The drive from Santiago to parts of Chile’s southern wine region is not exactly straightforward.
At times you will crawl through traffic on the Pan American Highway, then veer onto two-lane roads that link up villages with vineyards, and then into a web of unmarked dirt tracks.
With luck, or an experienced guide, you might wind up at VIK, one of Chile’s most talked about holistic wineries, set in the clandestine Apalta Valley.
Before 2006, when Alexander and Carrie Vik found and purchased more than 10,000 acres of land here, the valley was quite a different picture.
“It was hard to imagine a vineyard; here were some small, poorly kept orchards and the rest was high grassland, brush, forests, canyons and mountains,” says Mr. Vik.

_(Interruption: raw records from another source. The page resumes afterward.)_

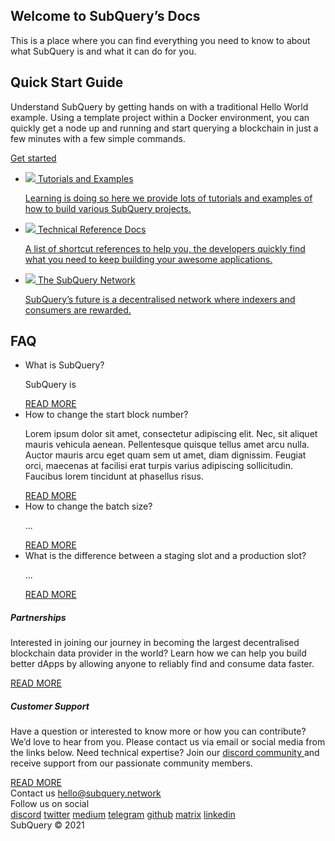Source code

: <link rel="stylesheet" href="/assets/style/welcome.css" as="style" />
<div class="top2Sections">
  <section class="welcomeWords">
    <div class="main">
      <div>
        <h2 class="welcomeTitle">Welcome to SubQuery’s <span>Docs</span></h2>
        <p>This is a place where you can find everything you need to know to about what SubQuery is and what it can do for you.</p>
      </div>
    </div>
  </section>
  <section class="startSection main">
    <div>
      <h2 class="title">Quick Start <span>Guide</span></h2>
      <p>Understand SubQuery by getting hands on with a traditional Hello World example. Using a template project within a Docker environment, you can quickly get a node up and running and start querying a blockchain in just a few minutes with a few simple commands.
      </p>
      <a href="/quickstart/helloworld-localhost.html" class="button"><span>Get started</span></a>
    </div>
  </section>
</div>
<div class="main">
  <div>
    <ul class="list">
      <li>
        <a href="/tutorials_examples/introduction.html">
          <div>
            <img src="/assets/img/tutorialsIcon.svg" />
            <span>Tutorials and Examples</span>
            <p>Learning is doing so here we provide lots of tutorials and examples of how to build various SubQuery projects.</p>
          </div>
        </a>
      </li>
      <li>
        <a href="">
          <div>
            <img src="/assets/img/docsIcon.svg" />
            <span>Technical Reference Docs</span>
            <p>A list of shortcut references to help you, the developers quickly find what you need to keep building your awesome applications.</p>
          </div>
        </a>
      </li>
      <li>
        <a href="">
          <div>
            <img src="/assets/img/networkIcon.svg" />
            <span>The SubQuery Network</span>
            <p>SubQuery’s future is a decentralised network where indexers and consumers are rewarded.</p>
          </div>
        </a>
      </li>
    </ul>
  </div>
</div>
<section class="faqSection main">
  <div>
    <h2 class="title">FAQ</h2>
    <ul class="faqList">
      <li>
        <div class="title">What is SubQuery?</div>
        <div class="content">
          <p>SubQuery is </p>
          <a class="more" href="faqs/faqs.html#what-is-subquery">READ MORE</a>
        </div>
      </li>
      <li>
        <div class="title">How to change the start block number?</div>
        <div class="content">
          <p>Lorem ipsum dolor sit amet, consectetur adipiscing elit. Nec, sit aliquet mauris vehicula aenean. Pellentesque quisque tellus amet arcu nulla. Auctor mauris arcu eget quam sem ut amet, diam dignissim. Feugiat orci, maecenas at facilisi erat turpis varius adipiscing sollicitudin. Faucibus lorem tincidunt at phasellus risus.</p>
          <a class="more" href="quickstart/quickstart.html#preparation">READ MORE</a>
        </div>
      </li>
      <li>
        <div class="title">How to change the batch size?</div>
        <div class="content">
          <p>...</p>
          <a class="more" href="quickstart/quickstart.html#preparation">READ MORE</a>
        </div>
      </li>
      <li>
        <div class="title">What is the difference between a staging slot and a production slot?</div>
        <div class="content">
          <p>...</p>
          <a class="more" href="quickstart/quickstart.html#preparation">READ MORE</a>
        </div>
      </li>
    </ul>
  </div>
</section>
<section class="main">
  <div>
    <div class="lastIntroduce lastIntroduce_1">
        <h5>Partnerships</h5>
        <p>Interested in joining our journey in becoming the largest decentralised blockchain data provider in the world? Learn how we can help you build better dApps by allowing anyone to reliably find and consume data faster.</p>
        <a class="more" href="quickstart/quickstart.html#preparation">READ MORE</a>
    </div>
    <div class="lastIntroduce lastIntroduce_2">
        <h5>Customer Support</h5>
        <p>Have a question or interested to know more or how you can contribute? We’d love to hear from you. Please contact us via email or social media from the links below. Need technical expertise? Join our <a href="https://discord.com/invite/78zg8aBSMG">discord community </a>and receive support from our passionate community members. </p>
        <a class="more" href="quickstart/quickstart.html#preparation">READ MORE</a>
    </div>
    </div>
</section>
<section class="main connectSection">
  <div class="email">
    <span>Contact us</span>
    <a href="mailto:hello@subquery.network">hello@subquery.network</a>
  </div>
  <div>
    <div>Follow us on social</div>
    <div class="connectWay">
      <a href="https://discord.com/invite/78zg8aBSMG" target="_blank" class="connectDiscord">discord</a>
      <a href="https://twitter.com/subquerynetwork" target="_blank" class="connectTwitter">twitter</a>
      <a href="https://medium.com/@subquery" target="_blank" class="connectMedium">medium</a>
      <a href="https://t.me/subquerynetwork" target="_blank" class="connectTelegram">telegram</a>
      <a href="https://github.com/OnFinality-io/subql" target="_blank" class="connectGithub">github</a>
      <a href="https://matrix.to/#/#subquery:matrix.org" target="_blank" class="connectMatrix">matrix</a>
      <a href="https://www.linkedin.com/company/subquery" target="_blank" class="connectLinkedin">linkedin</a>
    </div>
  </div>
</section>
</div>
</div>
<div class="footer">
  <div class="main"><div>SubQuery © 2021</div></div>
</div>
<script charset="utf-8" src="/assets/js/welcome.js"></script>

Still, the conditions were favorable for producing great reds — the hills’ blunt exposures to the sun, the coastal breezes that cool the valley — and the Viks set about planting Cabernet Sauvignon, Carménère, Syrah, Cabernet Franc and Merlot grape varietals.
By 2009, the couple’s hard work had paid off when they produced 12,000 bottles of their first vintage. According to VIK’s chief oenologist, Patrik Vallete, who previously led some of France’s most respected wine houses, he expects the 2014 vintage to be somewhere in the ballpark of 90,000 bottles.

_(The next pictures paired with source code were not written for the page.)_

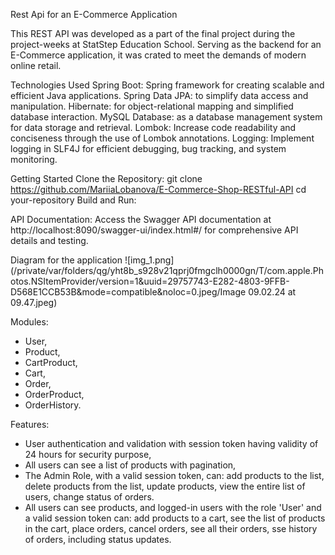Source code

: Rest Api for an E-Commerce Application

 This REST API was developed as a part of the final project during the project-weeks at StatStep Education School. 
 Serving as the backend for an E-Commerce application, it was crated to meet the demands of modern online retail.
 
 Technologies Used
 Spring Boot: Spring framework for creating scalable and efficient Java applications.
 Spring Data JPA: to simplify data access and manipulation.
 Hibernate: for object-relational mapping and simplified database interaction.
 MySQL Database: as a database management system for data storage and retrieval.
 Lombok: Increase code readability and conciseness through the use of Lombok annotations.
 Logging: Implement logging in SLF4J for efficient debugging, bug tracking, and system monitoring.

Getting Started
Clone the Repository:
git clone https://github.com/MariiaLobanova/E-Commerce-Shop-RESTful-API
cd your-repository
Build and Run:

API Documentation:
Access the Swagger API documentation at http://localhost:8090/swagger-ui/index.html#/
for comprehensive API details and testing.

Diagram for the application
![img_1.png](/private/var/folders/qg/yht8b_s928v21qprj0fmgclh0000gn/T/com.apple.Photos.NSItemProvider/version=1&uuid=29757743-E282-4803-9FFB-D568E1CCB53B&mode=compatible&noloc=0.jpeg/Image 09.02.24 at 09.47.jpeg)

Modules: 
- User,
- Product,
- CartProduct,
- Cart,
- Order,
- OrderProduct,
- OrderHistory.

Features:

- User authentication and validation with session token having validity of 24 hours for security purpose,
- All users can see a list of products with pagination,
- The Admin Role, with a valid session token, can:
       add products to the list,
       delete products from the list,
       update products,
       view the entire list of users,
       change status of orders. 
- All users can see products, and logged-in users with the role 'User' and a valid session token can:
       add products to a cart,
       see the list of products in the cart,
       place orders,
       cancel orders,
       see all their orders,
       sse history of orders, including status updates.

“You have to consider the love we put into this project,” says Vallete.
“Before we came to the valley, it used to be a tangle of trees or wheat fields that occasionally were hit by wildfires.”
On Nov. 1 the Vik family opened Viña Vik (rates from $1,200;), a 22-room, all-inclusive hotel on a bluff overlooking their vineyards.
Crowned with an enormous wavy silver roof, the hotel stands in high relief against the green valley — resembling a Frank Gehry Guggenheim that dropped out of the sky.
Rooms have a sort of playful extravagance, like the one decorated with blue Portuguese painted tiles that depict the Vik family and colleagues in various scenes of bacchanalia.
But the artwork in the hotel — and there is an enormous collection, scattered throughout the rooms and public areas — can’t compete with the views, especially from the Olympic-size slate pool overlooking the sawtooth peaks of a gorge.
Though Viña Vik is striking, perhaps what is hogging most of the attention right now is VIK’s new winery. The colossal structure is by Chilean architect Smiljan Radic, who recently designed the Serpentine Pavilion in London’s Hyde Park. The winery looks almost like a futuristic airplane terminal, with its arched roof of stretched transparent fabric that allows the light to pour down on the stainless-steel wine tanks inside. It lives in the midst of Carménère vineyards, and is flanked on one side by a large sloping plaza of trickling water flecked with stone sculptures. At its other end is a restaurant and tasting room with views of the distant Andes. It’s an architectural statement in the middle of nowhere — and one definitely worth finding.